The Court of Appeal recently gave judgment in a very important decision in European Union deportation cases, Secretary of State for the Home Department v FV (Italy)  EWCA Civ 1199. The case concerns the question of whether or how far a period of imprisonment interferes with rights of residence by EEA nationals living in a Member State other than their own.
The UK Border Agency line has been that any period of imprisonment cannot be considered ‘residence’ within the meaning of the Treaties or Directive 2004/38/EC (‘the Citizen’s Directive’). Building on this, UKBA argued that what might be called the ‘enhanced’ rights of residence, permanent residence after five years and very strong protection from deportation after ten years, must be considered to be continuous periods of residence. If the relevant period is interrupted by a period of imprisonment then the clock starts again and, if already acquired, the right is lost and the person goes back to square one.

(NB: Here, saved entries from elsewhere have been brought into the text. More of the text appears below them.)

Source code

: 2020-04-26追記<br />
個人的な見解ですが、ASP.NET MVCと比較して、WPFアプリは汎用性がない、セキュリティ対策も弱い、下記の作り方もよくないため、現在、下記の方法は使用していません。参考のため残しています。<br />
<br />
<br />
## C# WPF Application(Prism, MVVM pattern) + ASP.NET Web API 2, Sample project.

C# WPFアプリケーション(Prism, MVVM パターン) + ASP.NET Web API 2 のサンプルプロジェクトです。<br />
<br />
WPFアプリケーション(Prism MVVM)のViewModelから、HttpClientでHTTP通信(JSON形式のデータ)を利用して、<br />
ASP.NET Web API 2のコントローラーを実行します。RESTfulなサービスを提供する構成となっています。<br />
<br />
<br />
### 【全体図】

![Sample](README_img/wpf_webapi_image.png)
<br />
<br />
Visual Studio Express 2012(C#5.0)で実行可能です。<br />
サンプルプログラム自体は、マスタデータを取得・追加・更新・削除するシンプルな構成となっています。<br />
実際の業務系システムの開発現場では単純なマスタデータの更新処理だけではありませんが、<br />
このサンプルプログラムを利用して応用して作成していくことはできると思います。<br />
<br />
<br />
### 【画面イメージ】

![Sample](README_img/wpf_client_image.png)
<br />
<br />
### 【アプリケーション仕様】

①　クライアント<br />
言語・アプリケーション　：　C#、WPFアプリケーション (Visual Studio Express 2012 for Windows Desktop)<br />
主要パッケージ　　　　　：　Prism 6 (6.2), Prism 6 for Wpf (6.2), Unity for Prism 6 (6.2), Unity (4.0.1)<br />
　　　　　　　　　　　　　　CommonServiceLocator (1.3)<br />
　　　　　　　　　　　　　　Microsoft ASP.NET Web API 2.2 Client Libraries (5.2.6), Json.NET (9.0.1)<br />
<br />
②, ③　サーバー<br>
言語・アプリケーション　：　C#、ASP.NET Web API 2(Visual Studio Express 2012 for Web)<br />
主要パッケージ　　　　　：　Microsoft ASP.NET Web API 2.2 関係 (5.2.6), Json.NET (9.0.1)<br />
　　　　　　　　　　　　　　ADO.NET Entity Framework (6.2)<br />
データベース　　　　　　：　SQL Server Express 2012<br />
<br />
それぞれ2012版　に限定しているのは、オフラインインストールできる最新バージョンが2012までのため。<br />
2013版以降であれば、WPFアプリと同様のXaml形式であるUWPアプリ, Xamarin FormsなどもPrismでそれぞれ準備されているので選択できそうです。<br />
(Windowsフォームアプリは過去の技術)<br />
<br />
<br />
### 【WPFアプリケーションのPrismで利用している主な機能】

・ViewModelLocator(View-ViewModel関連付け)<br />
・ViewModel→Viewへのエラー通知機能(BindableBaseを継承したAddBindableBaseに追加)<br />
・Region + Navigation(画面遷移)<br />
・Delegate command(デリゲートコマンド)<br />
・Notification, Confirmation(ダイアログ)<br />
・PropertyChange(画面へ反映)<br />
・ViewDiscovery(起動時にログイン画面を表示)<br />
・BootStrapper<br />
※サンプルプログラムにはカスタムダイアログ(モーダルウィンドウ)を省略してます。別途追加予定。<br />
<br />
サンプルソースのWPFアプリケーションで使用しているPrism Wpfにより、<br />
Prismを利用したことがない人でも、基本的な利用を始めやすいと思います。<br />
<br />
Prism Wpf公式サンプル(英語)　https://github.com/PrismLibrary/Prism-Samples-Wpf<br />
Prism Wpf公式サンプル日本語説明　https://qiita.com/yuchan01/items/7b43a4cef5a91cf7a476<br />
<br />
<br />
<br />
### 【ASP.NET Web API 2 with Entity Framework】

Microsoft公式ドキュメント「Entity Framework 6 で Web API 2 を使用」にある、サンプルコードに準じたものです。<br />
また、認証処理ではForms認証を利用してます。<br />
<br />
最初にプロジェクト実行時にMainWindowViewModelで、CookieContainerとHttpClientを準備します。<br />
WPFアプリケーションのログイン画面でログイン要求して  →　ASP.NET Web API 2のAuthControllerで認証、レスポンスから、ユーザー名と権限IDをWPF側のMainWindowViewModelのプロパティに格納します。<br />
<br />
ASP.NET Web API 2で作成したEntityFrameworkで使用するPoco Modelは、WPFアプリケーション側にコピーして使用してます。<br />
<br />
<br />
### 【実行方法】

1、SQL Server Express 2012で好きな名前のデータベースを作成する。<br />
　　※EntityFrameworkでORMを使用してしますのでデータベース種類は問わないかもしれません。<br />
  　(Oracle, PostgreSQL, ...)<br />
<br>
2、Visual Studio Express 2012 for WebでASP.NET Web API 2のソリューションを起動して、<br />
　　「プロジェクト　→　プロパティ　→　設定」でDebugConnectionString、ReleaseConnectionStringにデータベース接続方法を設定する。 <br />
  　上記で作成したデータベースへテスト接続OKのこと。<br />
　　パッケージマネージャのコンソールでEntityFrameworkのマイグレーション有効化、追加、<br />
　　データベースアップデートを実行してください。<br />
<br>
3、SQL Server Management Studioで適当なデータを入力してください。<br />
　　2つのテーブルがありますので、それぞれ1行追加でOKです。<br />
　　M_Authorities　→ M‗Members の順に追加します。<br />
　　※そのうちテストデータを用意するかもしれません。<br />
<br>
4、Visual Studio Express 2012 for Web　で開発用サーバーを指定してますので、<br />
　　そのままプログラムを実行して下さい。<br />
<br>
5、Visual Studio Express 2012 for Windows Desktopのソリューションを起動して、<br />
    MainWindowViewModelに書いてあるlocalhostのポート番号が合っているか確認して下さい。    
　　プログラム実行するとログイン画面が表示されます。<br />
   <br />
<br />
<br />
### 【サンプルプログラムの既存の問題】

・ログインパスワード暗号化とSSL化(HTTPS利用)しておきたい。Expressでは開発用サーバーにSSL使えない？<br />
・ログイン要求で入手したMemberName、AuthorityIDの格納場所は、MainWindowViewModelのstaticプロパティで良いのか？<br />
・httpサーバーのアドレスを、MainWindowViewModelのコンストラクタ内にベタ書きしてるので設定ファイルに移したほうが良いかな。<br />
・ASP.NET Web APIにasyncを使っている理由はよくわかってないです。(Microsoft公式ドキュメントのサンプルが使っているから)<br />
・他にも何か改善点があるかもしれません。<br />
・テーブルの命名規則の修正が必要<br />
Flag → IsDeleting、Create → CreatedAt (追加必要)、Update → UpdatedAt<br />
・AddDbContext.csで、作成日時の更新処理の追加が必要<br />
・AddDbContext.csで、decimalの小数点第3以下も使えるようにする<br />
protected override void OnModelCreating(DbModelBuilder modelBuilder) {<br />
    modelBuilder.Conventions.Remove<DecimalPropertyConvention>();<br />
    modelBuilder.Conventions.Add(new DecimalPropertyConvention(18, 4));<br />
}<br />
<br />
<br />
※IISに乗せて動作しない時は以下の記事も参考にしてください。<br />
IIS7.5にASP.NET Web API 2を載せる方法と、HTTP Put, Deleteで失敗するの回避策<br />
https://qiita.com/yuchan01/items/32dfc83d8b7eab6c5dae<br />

The immigration tribunal elected to follow the restrictive UK Border Agency approach, despite its obvious incompatibility with the intentions and purposes of EU law. The tribunal’s traditional hard line on EU rights has usually been endorsed to some extent by the higher domestic courts before eventually being overturned by the Court of Justice of the European Union, years later and after countless EU citizens and their family members have been denied their rights.
The UKBA-tribunal position was increasingly untenable following Lassal (Case C-162/09), Dias (Case C-325/09), Tsakouridis (Case C-145/09) and PI (Case C-349/09). The tribunal itself reconsidered to an extent in Jarusevicius (EEA Reg 21 – effect of imprisonment) Lithuania  UKUT 120 (IAC) (one of mine) and then made references to the CJEU on this issue in the cases of Onuekwere (imprisonment – residence) Nigeria  UKUT 269 (IAC) and MG (EU deportation – Article 28(3) – imprisonment) Portugal  UKUT 00268 (IAC). The Court of Appeal has cut through all that and decided in FV (Italy) that the law is sufficiently clear to find in favour of the claimants on this question.
In essence, the Court of Appeal holds that in determining whether accrued residence rights are lost by virtue of a period of absence or imprisonment, the test to be applied is an integration test. A period of imprisonment does not of itself prevent a person accruing ten years residence for the purposes of enhanced protection against deportation, i.e. engaging the imperative grounds of public security test. Similarly, once ten years of residence has been acquired, a period of imprisonment does not necessarily cause the person to lose the ‘imperative grounds of public security’ safeguard against deportation.
The Court opines obiter that a period of imprisonment would disrupt the acquisition of permanent residence, but makes clear that once permanent residence is acquired it will not be lost through a period of imprisonment.
On the facts of the case — manslaughter conviction involving a very violent assault, 8 year sentence, previous convictions, medium risk of reoffending, actual reoffending and a further short period of imprisonment — the Court held that the tribunal could not reasonably find that there were imperative grounds of pubic security requiring deportation.
By the by, I’ve put together a list of basic CJEU cases on EU residence issues in The Closet, a section of the blog intended to act as a repository for useful links and authorities. The residence cases are a pain to look up all the time, so I thought it might be helpful to group the relevant links together.